• **Assignment**: Using the material below, return exactly the lines between the one holding "### Real-Time Eligibility" and the one holding "### Clinical Decision", inclusive, and no others.

• **Entries shown**:
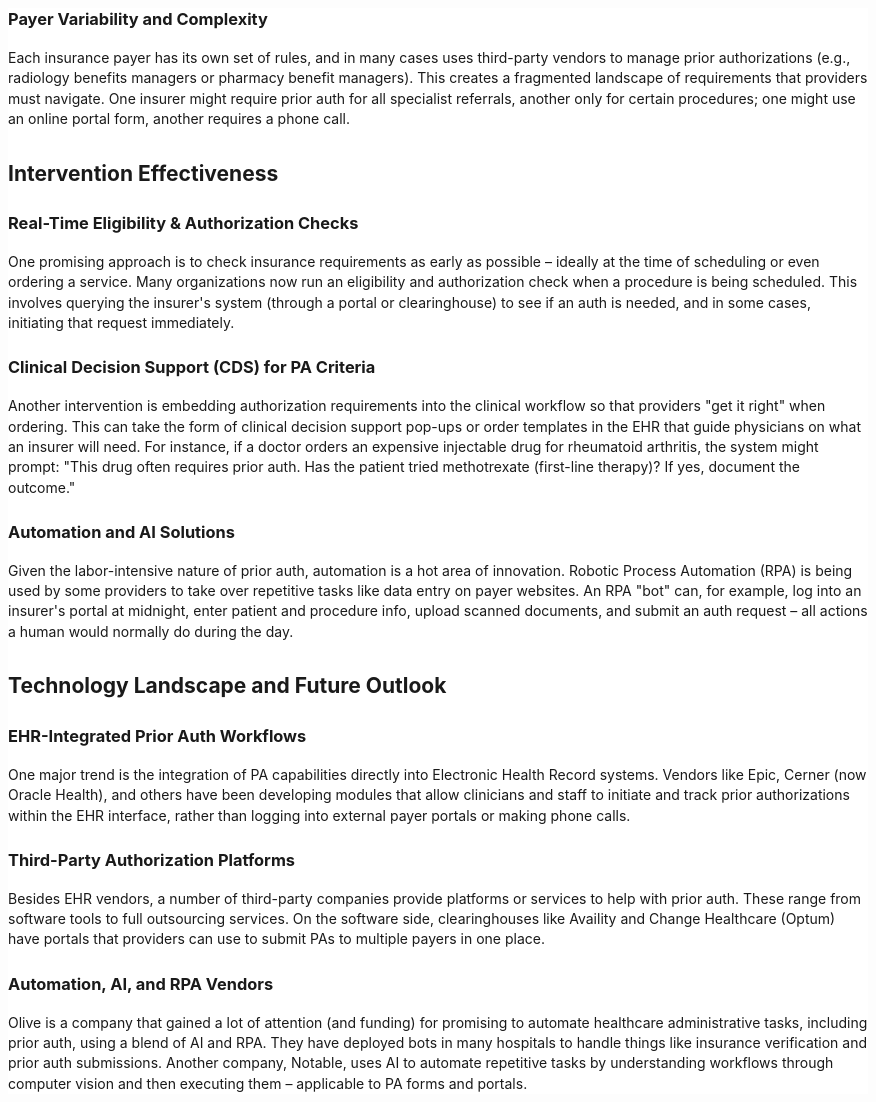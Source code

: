 ### Payer Variability and Complexity
Each insurance payer has its own set of rules, and in many cases uses third-party vendors to manage prior authorizations (e.g., radiology benefits managers or pharmacy benefit managers). This creates a fragmented landscape of requirements that providers must navigate. One insurer might require prior auth for all specialist referrals, another only for certain procedures; one might use an online portal form, another requires a phone call.

## Intervention Effectiveness

### Real-Time Eligibility & Authorization Checks
One promising approach is to check insurance requirements as early as possible – ideally at the time of scheduling or even ordering a service. Many organizations now run an eligibility and authorization check when a procedure is being scheduled. This involves querying the insurer's system (through a portal or clearinghouse) to see if an auth is needed, and in some cases, initiating that request immediately.

### Clinical Decision Support (CDS) for PA Criteria
Another intervention is embedding authorization requirements into the clinical workflow so that providers "get it right" when ordering. This can take the form of clinical decision support pop-ups or order templates in the EHR that guide physicians on what an insurer will need. For instance, if a doctor orders an expensive injectable drug for rheumatoid arthritis, the system might prompt: "This drug often requires prior auth. Has the patient tried methotrexate (first-line therapy)? If yes, document the outcome."

### Automation and AI Solutions
Given the labor-intensive nature of prior auth, automation is a hot area of innovation. Robotic Process Automation (RPA) is being used by some providers to take over repetitive tasks like data entry on payer websites. An RPA "bot" can, for example, log into an insurer's portal at midnight, enter patient and procedure info, upload scanned documents, and submit an auth request – all actions a human would normally do during the day.

## Technology Landscape and Future Outlook

### EHR-Integrated Prior Auth Workflows
One major trend is the integration of PA capabilities directly into Electronic Health Record systems. Vendors like Epic, Cerner (now Oracle Health), and others have been developing modules that allow clinicians and staff to initiate and track prior authorizations within the EHR interface, rather than logging into external payer portals or making phone calls.

### Third-Party Authorization Platforms
Besides EHR vendors, a number of third-party companies provide platforms or services to help with prior auth. These range from software tools to full outsourcing services. On the software side, clearinghouses like Availity and Change Healthcare (Optum) have portals that providers can use to submit PAs to multiple payers in one place.

### Automation, AI, and RPA Vendors
Olive is a company that gained a lot of attention (and funding) for promising to automate healthcare administrative tasks, including prior auth, using a blend of AI and RPA. They have deployed bots in many hospitals to handle things like insurance verification and prior auth submissions. Another company, Notable, uses AI to automate repetitive tasks by understanding workflows through computer vision and then executing them – applicable to PA forms and portals.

• **Written response**:
### Real-Time Eligibility & Authorization Checks
One promising approach is to check insurance requirements as early as possible – ideally at the time of scheduling or even ordering a service. Many organizations now run an eligibility and authorization check when a procedure is being scheduled. This involves querying the insurer's system (through a portal or clearinghouse) to see if an auth is needed, and in some cases, initiating that request immediately.

### Clinical Decision Support (CDS) for PA Criteria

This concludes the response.